BEGIN Exercise data

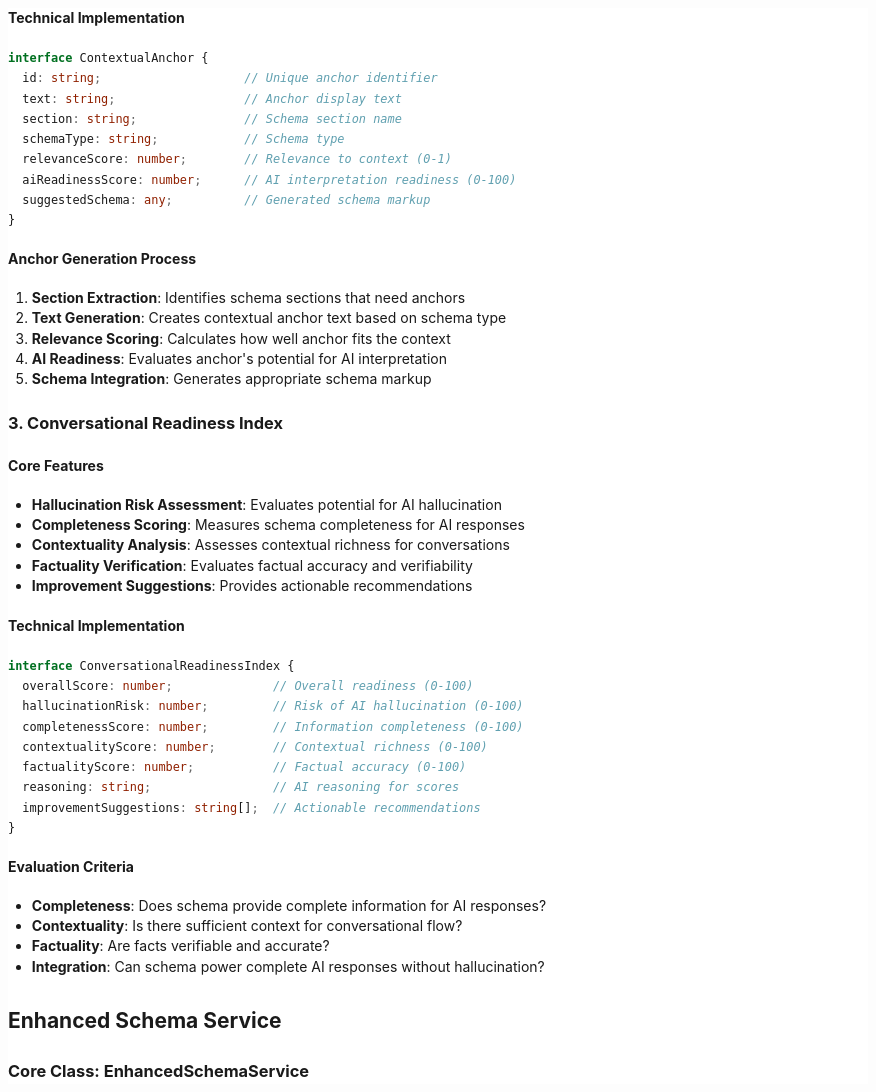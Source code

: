 #### Technical Implementation
```typescript
interface ContextualAnchor {
  id: string;                    // Unique anchor identifier
  text: string;                  // Anchor display text
  section: string;               // Schema section name
  schemaType: string;            // Schema type
  relevanceScore: number;        // Relevance to context (0-1)
  aiReadinessScore: number;      // AI interpretation readiness (0-100)
  suggestedSchema: any;          // Generated schema markup
}
```

#### Anchor Generation Process
1. **Section Extraction**: Identifies schema sections that need anchors
2. **Text Generation**: Creates contextual anchor text based on schema type
3. **Relevance Scoring**: Calculates how well anchor fits the context
4. **AI Readiness**: Evaluates anchor's potential for AI interpretation
5. **Schema Integration**: Generates appropriate schema markup

### 3. Conversational Readiness Index

#### Core Features
- **Hallucination Risk Assessment**: Evaluates potential for AI hallucination
- **Completeness Scoring**: Measures schema completeness for AI responses
- **Contextuality Analysis**: Assesses contextual richness for conversations
- **Factuality Verification**: Evaluates factual accuracy and verifiability
- **Improvement Suggestions**: Provides actionable recommendations

#### Technical Implementation
```typescript
interface ConversationalReadinessIndex {
  overallScore: number;              // Overall readiness (0-100)
  hallucinationRisk: number;         // Risk of AI hallucination (0-100)
  completenessScore: number;         // Information completeness (0-100)
  contextualityScore: number;        // Contextual richness (0-100)
  factualityScore: number;           // Factual accuracy (0-100)
  reasoning: string;                 // AI reasoning for scores
  improvementSuggestions: string[];  // Actionable recommendations
}
```

#### Evaluation Criteria
- **Completeness**: Does schema provide complete information for AI responses?
- **Contextuality**: Is there sufficient context for conversational flow?
- **Factuality**: Are facts verifiable and accurate?
- **Integration**: Can schema power complete AI responses without hallucination?

## Enhanced Schema Service

### Core Class: EnhancedSchemaService
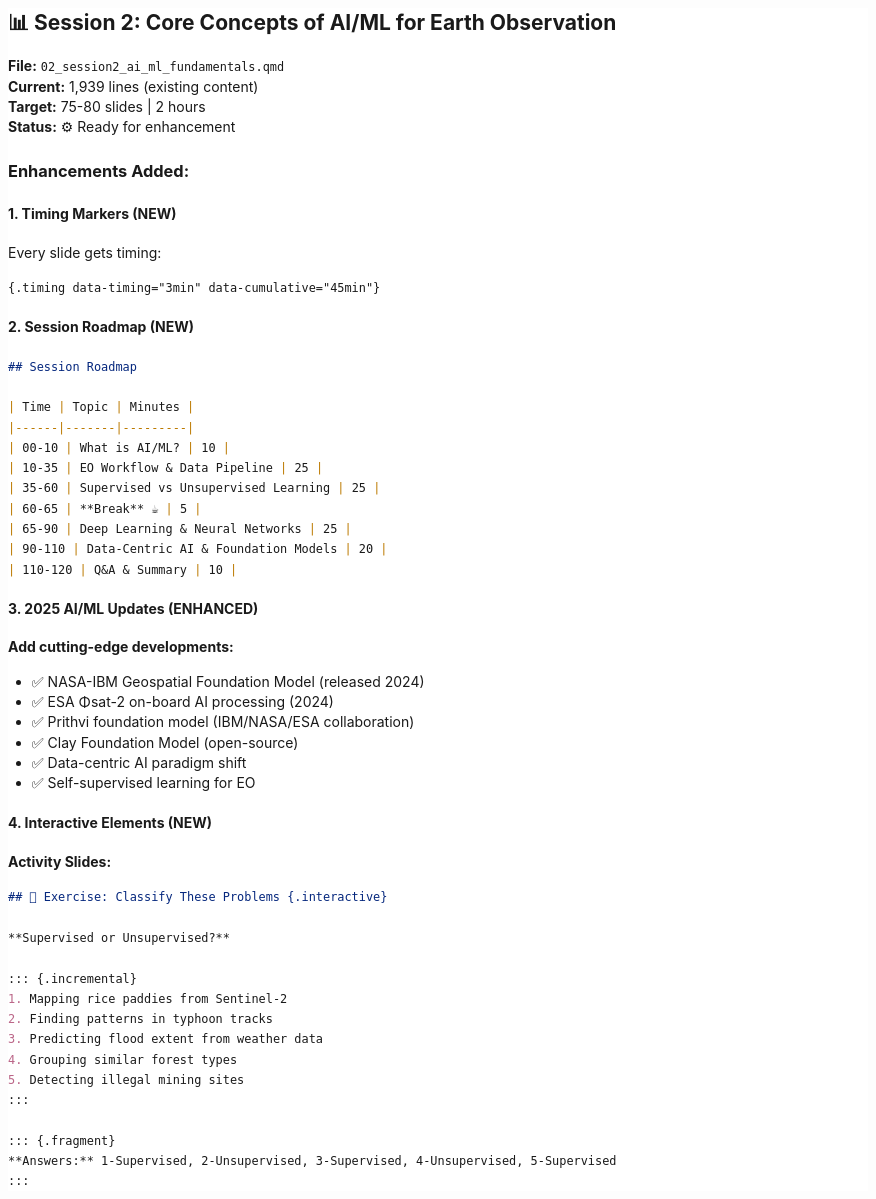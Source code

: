 
## 📊 Session 2: Core Concepts of AI/ML for Earth Observation

**File:** `02_session2_ai_ml_fundamentals.qmd`  
**Current:** 1,939 lines (existing content)  
**Target:** 75-80 slides | 2 hours  
**Status:** ⚙️ Ready for enhancement

### Enhancements Added:

#### 1. **Timing Markers** (NEW)
Every slide gets timing:

```markdown
{.timing data-timing="3min" data-cumulative="45min"}
```

#### 2. **Session Roadmap** (NEW)

```markdown
## Session Roadmap

| Time | Topic | Minutes |
|------|-------|---------|
| 00-10 | What is AI/ML? | 10 |
| 10-35 | EO Workflow & Data Pipeline | 25 |
| 35-60 | Supervised vs Unsupervised Learning | 25 |
| 60-65 | **Break** ☕ | 5 |
| 65-90 | Deep Learning & Neural Networks | 25 |
| 90-110 | Data-Centric AI & Foundation Models | 20 |
| 110-120 | Q&A & Summary | 10 |
```

#### 3. **2025 AI/ML Updates** (ENHANCED)

**Add cutting-edge developments:**
- ✅ NASA-IBM Geospatial Foundation Model (released 2024)
- ✅ ESA Φsat-2 on-board AI processing (2024)
- ✅ Prithvi foundation model (IBM/NASA/ESA collaboration)
- ✅ Clay Foundation Model (open-source)
- ✅ Data-centric AI paradigm shift
- ✅ Self-supervised learning for EO

#### 4. **Interactive Elements** (NEW)

**Activity Slides:**

```markdown
## 🎯 Exercise: Classify These Problems {.interactive}

**Supervised or Unsupervised?**

::: {.incremental}
1. Mapping rice paddies from Sentinel-2
2. Finding patterns in typhoon tracks
3. Predicting flood extent from weather data
4. Grouping similar forest types
5. Detecting illegal mining sites
:::

::: {.fragment}
**Answers:** 1-Supervised, 2-Unsupervised, 3-Supervised, 4-Unsupervised, 5-Supervised
:::
```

END Exercise data

• Work task: Of all the entries above, retype exactly the lines from the line with "- **Factuality Verification**: Evaluates" to the line with "- **Completeness**: Does", both included, and no others.

• Exercise output:
- **Factuality Verification**: Evaluates factual accuracy and verifiability
- **Improvement Suggestions**: Provides actionable recommendations

#### Technical Implementation
```typescript
interface ConversationalReadinessIndex {
  overallScore: number;              // Overall readiness (0-100)
  hallucinationRisk: number;         // Risk of AI hallucination (0-100)
  completenessScore: number;         // Information completeness (0-100)
  contextualityScore: number;        // Contextual richness (0-100)
  factualityScore: number;           // Factual accuracy (0-100)
  reasoning: string;                 // AI reasoning for scores
  improvementSuggestions: string[];  // Actionable recommendations
}
```

#### Evaluation Criteria
- **Completeness**: Does schema provide complete information for AI responses?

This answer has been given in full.